- [Instructions for the task]
Where does the word "extinction" appear in the entries below? Copy each line that holds it.

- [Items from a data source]
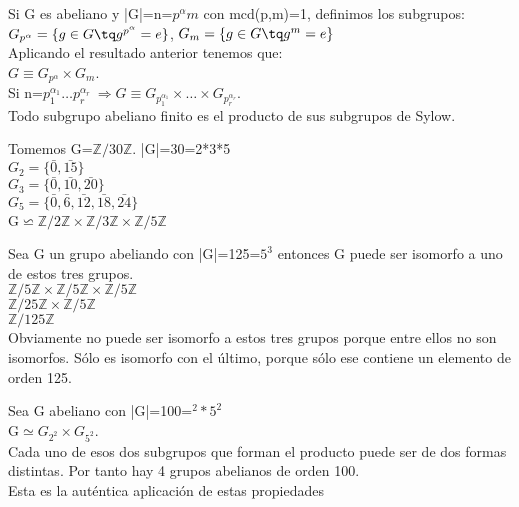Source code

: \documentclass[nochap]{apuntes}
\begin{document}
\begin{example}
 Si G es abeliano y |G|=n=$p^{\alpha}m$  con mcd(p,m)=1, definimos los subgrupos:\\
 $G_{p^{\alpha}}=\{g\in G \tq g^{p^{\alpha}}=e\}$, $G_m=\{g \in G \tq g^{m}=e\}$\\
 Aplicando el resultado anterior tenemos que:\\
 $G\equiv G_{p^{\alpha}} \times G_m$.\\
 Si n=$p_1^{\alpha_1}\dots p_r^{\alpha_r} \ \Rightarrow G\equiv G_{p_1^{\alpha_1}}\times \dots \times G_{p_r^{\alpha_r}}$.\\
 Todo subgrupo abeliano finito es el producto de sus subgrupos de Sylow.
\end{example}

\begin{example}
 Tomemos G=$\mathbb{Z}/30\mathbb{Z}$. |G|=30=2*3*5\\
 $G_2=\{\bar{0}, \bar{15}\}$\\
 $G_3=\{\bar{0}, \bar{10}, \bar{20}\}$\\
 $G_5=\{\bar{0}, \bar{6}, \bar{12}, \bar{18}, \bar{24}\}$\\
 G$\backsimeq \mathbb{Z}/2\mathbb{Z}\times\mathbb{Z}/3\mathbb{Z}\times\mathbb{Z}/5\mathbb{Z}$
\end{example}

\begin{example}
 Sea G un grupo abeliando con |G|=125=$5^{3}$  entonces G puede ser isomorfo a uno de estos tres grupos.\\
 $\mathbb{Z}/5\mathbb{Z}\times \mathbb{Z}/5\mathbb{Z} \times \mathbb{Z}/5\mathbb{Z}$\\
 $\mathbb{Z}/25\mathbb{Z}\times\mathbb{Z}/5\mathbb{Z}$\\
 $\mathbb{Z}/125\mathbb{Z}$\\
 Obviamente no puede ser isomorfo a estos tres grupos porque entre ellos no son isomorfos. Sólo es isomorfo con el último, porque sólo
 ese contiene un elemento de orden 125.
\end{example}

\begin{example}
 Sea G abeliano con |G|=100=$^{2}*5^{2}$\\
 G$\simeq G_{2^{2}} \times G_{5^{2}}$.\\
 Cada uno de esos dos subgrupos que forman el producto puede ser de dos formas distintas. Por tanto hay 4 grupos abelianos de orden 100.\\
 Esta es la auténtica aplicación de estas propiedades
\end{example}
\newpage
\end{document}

...

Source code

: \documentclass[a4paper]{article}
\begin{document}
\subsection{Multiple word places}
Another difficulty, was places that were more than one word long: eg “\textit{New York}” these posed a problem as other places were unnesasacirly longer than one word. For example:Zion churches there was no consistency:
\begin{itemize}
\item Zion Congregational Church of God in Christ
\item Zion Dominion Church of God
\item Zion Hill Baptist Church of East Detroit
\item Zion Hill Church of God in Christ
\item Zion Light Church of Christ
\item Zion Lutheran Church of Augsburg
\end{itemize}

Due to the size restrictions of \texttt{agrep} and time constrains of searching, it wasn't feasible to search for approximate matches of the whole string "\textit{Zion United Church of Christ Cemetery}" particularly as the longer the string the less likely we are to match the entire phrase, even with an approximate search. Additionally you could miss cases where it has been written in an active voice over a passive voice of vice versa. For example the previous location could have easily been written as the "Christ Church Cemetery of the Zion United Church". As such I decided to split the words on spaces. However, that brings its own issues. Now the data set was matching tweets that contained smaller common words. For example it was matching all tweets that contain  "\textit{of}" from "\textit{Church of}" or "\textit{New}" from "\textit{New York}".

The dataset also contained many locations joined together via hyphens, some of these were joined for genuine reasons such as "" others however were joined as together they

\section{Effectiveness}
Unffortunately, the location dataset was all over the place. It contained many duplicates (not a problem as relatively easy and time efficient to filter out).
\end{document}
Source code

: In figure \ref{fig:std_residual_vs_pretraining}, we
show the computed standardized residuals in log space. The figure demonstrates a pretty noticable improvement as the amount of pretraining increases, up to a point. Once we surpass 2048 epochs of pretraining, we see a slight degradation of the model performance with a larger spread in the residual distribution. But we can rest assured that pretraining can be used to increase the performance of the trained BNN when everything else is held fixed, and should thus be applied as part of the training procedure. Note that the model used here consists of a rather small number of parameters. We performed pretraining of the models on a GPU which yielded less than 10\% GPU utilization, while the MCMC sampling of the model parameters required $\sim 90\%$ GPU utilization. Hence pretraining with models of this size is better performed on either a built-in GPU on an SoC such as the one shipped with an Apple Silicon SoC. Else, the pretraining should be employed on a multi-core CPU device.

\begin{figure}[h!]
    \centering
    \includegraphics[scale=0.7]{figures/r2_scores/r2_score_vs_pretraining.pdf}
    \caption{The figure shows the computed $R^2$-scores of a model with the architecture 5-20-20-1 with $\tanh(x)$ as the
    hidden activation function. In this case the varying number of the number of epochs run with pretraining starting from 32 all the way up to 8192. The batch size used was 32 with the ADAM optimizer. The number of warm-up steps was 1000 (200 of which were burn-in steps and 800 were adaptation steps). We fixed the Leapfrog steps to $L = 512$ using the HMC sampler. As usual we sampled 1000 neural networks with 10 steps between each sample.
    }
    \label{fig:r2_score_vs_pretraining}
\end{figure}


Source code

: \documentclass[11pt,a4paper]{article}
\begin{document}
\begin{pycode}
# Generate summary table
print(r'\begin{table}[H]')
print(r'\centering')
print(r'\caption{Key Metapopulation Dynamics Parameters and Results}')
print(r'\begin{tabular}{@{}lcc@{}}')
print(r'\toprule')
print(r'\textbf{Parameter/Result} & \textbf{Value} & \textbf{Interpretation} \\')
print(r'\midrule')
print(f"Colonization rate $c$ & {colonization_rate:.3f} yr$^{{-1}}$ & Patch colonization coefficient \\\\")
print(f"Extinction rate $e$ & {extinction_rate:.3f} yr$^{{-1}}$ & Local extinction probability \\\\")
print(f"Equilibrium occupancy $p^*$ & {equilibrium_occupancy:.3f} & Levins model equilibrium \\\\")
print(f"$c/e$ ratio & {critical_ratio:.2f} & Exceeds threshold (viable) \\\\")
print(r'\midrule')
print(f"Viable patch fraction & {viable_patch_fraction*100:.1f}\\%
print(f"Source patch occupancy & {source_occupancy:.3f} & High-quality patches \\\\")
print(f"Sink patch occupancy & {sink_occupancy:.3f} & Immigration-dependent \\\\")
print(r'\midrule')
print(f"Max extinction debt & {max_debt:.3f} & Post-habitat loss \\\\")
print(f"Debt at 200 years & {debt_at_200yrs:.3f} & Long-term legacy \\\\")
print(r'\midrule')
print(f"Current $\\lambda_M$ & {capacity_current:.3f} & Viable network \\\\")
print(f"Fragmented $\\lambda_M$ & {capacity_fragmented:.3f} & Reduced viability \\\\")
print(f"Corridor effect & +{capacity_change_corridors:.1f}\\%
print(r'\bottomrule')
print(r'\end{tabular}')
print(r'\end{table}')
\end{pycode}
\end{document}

...

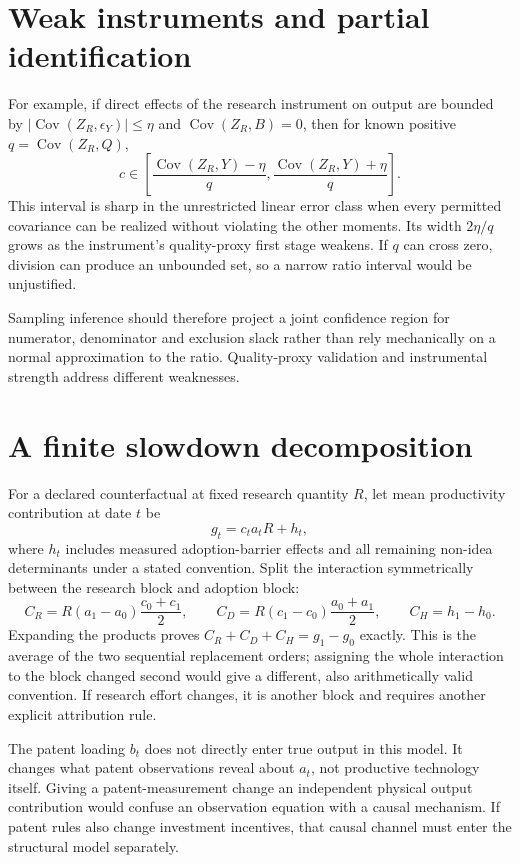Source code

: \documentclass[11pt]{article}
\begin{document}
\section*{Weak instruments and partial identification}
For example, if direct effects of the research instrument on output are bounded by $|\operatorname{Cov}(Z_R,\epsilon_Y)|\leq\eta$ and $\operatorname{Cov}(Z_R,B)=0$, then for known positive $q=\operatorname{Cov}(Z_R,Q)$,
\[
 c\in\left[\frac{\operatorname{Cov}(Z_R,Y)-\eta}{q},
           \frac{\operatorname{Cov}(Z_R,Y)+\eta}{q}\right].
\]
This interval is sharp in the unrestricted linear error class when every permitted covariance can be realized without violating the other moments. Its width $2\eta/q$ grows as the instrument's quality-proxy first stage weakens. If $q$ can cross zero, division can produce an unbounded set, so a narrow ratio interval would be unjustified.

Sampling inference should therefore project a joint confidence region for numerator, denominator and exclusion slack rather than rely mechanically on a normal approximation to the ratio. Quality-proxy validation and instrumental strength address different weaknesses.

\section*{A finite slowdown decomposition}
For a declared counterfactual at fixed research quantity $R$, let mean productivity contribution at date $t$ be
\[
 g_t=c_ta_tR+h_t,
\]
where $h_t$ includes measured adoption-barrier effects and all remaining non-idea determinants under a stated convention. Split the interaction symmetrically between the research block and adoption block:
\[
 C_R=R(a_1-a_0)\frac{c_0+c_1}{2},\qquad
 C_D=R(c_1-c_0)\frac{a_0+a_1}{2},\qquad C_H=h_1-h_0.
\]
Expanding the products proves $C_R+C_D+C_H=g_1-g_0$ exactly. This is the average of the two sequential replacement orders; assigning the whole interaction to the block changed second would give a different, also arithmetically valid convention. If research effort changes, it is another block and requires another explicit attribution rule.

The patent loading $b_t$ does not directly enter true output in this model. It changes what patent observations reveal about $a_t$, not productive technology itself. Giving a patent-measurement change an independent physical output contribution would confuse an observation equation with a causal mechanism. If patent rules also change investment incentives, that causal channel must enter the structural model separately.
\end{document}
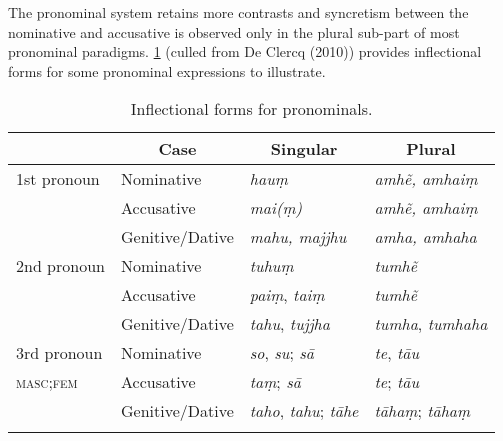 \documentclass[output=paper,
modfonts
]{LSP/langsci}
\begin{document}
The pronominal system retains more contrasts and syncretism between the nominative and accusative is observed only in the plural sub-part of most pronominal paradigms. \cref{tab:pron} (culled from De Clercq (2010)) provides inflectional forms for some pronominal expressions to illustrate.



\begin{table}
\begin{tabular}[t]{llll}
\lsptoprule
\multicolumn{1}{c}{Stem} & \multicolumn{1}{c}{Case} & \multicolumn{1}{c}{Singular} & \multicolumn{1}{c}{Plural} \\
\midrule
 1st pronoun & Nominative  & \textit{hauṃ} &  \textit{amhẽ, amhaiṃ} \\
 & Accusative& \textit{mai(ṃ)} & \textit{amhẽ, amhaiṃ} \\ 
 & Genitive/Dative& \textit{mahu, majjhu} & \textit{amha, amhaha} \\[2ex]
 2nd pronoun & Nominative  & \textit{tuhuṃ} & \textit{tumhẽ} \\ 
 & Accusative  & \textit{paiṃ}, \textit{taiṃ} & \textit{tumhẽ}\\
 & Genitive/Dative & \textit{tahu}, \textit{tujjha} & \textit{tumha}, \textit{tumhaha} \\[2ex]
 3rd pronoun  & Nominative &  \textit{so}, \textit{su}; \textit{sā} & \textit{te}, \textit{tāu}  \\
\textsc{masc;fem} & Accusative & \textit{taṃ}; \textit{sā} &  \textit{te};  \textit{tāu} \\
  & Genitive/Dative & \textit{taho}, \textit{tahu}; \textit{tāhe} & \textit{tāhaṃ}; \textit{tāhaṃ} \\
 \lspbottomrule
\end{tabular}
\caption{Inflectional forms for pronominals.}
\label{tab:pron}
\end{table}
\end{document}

- [Solution for this exercise]
print(f"Extinction rate $e$ & {extinction_rate:.3f} yr$^{{-1}}$ & Local extinction probability \\\\")
print(f"Max extinction debt & {max_debt:.3f} & Post-habitat loss \\\\")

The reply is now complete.